Na co zwrócić uwagę podczas wyboru piły?

Piła taśmowa ma kilka parametrów, które powinniśmy wziąć pod uwagę podczas dobierania narzędzia pod kątem naszych indywidualnych potrzeb. Po pierwsze jest to wysokość cięcia. Główny wpływ na ten parametr ma długość taśmy. 100 mm w przypadku BAS 261 wygląda dobrze, chociaż wyklucza możliwość cięcia na niej gotowych wyrobów o większych rozmiarach. Istotna jest także szerokość cięcia, czyli odległość od taśmy do ramienia piły. Im mniejsza, tym mniejszym gabarytem będziemy mogli operować i może się okazać, że coś naprawdę dużego będziemy mogli ciąć jedynie od prawej strony. W dobrej maszynie ważne są także koła – dobrze, aby pokrywał je antypoślizgowy materiał, dzięki któremu brzeszczot będzie stabilnie przylegał do kół i nie będzie się z nich zsuwał. Kolejna rzecz to prowadnica taśmy – powinna był łożyskowana, bo od tego zależy jakość cięcia.

Zastosowanie praktyczne piły taśmowej

Często zdarzało mi się przecinać materiał wzdłuż. Pilarka stołowa (tutaj znajdziesz recenzję modelu TS216 a tutaj mojej poprzedniej piły Scheppach TS2010) nie zawsze sprawdza się przy tym zadaniu – po pierwsze przez niewielką, maksymalną wysokość cięcia, która przy pile 254mm nie przekracza 100 mm, a po drugie zabiera sporo materiału i przerabia go na wióry (piła ma zazwyczaj około 3 mm. Przy desce calówce, którą trzeba przestrugać i wyrównać, przy cięciu na dwa nigdy nie wystarczy nam materiału na dwa elementy po 10mm). Kiedy przerabiamy tanie gatunki, takie jak sosna – pół biedy, materiał jest niedrogi. Ale schody zaczynają się, np. przy egzotykach. Bardzo często zdarzało mi się wycinać nieregularne kształty, albo elementy zabawek – przy tym taśmówka jest niezastąpiona.

Dane techniczne. Wady i zalety BAS 261 Precision.
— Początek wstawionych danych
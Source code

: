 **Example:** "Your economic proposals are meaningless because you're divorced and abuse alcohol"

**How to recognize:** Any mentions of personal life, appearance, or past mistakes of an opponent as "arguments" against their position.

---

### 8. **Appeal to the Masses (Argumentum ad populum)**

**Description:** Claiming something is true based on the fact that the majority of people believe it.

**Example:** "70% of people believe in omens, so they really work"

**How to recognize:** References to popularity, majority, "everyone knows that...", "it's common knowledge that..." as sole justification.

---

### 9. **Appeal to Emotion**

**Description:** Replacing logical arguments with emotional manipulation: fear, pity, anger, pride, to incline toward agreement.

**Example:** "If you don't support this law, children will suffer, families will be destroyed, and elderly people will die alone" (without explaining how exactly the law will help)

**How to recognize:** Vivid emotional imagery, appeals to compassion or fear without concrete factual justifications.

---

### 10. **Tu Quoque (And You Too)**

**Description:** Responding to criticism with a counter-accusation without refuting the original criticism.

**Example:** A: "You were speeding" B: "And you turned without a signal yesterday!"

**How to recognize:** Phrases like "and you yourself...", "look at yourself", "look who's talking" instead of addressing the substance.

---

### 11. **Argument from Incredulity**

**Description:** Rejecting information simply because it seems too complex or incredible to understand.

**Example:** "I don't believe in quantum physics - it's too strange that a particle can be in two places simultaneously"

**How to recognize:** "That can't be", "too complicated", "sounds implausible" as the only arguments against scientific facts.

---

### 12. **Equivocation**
Opisywany model jest dość fajnie wyposażony. Blat podświetla lampka LED, a regulacja wysokości cięcia odbywa się bez konieczności użycia narzędzi. Podobnie jak otwieranie drzwiczek do zmiany piły. Moc taśmówki to 400W – w zupełności wystarcza do cięcia miękkich gatunków, ale także buczyny, co kilkakrotnie przetestowałem.

Blat piły można pochylić i tutaj potrzebny jest już klucz. Naciąg taśmy jest regulowany za pomocą śruby, podobnie jak pochylenie koła napędowego. Pilarka posiada krócieć do podpięcia odciągu lub odkurzacza.

 

 

Kapitalną opcją jest regulacja wysokości cięcia – do dyspozycji mamy dwa pokrętła. Jedno zwalnia mechanizm, drugie go reguluje, co sprawia, że możemy robić to przy użyciu jednej ręki.


Po roku pracy na tej maszynie, mogę z całą odpowiedzialnością stwierdzić, że jest idealna do warsztatowych zastosować. Ostra taśma ochoczo wgryza się w materiał, a wysokość cięcia (nieco ponad 100mm) wystarcza do większości zadań. Oczywiście, idealna i dużo bardziej uniwersalna byłaby piła z większą wysokością, ale oznacza to konieczność dopłacenia tysiąca, lub dwóch. BAS jest zasilany napięciem jednofazowym, co też nie jest bez znaczenia w przydomowych warsztatach. Jeśli jesteśmy przy wadach i zaletach – piła posiada dość nietypowy rozmiar taśmy: 1712mm. Można oczywiście zamówić taki brzeszczot na zamówienie, a oryginalny Metabo kosztuje około 60-100 złotych.

Zalety:
+silnik indukcyjny
+ spora wysokość cięcia
+ zasilanie jednofazowe

Wady:
– mała dostępność zamienników taśm

Dla kogo jest BAS 261 Precision? Dla domowych majsterkowiczów i małych warsztatów. Sprawnie radzi sobie z miękkimi i twardymi gatunkami drewna, wymiana brzeszczotu jest banalnie prosta, a większość regulacji odbywa się bez narzędzi. Koszt to około 1200-1400 złotych.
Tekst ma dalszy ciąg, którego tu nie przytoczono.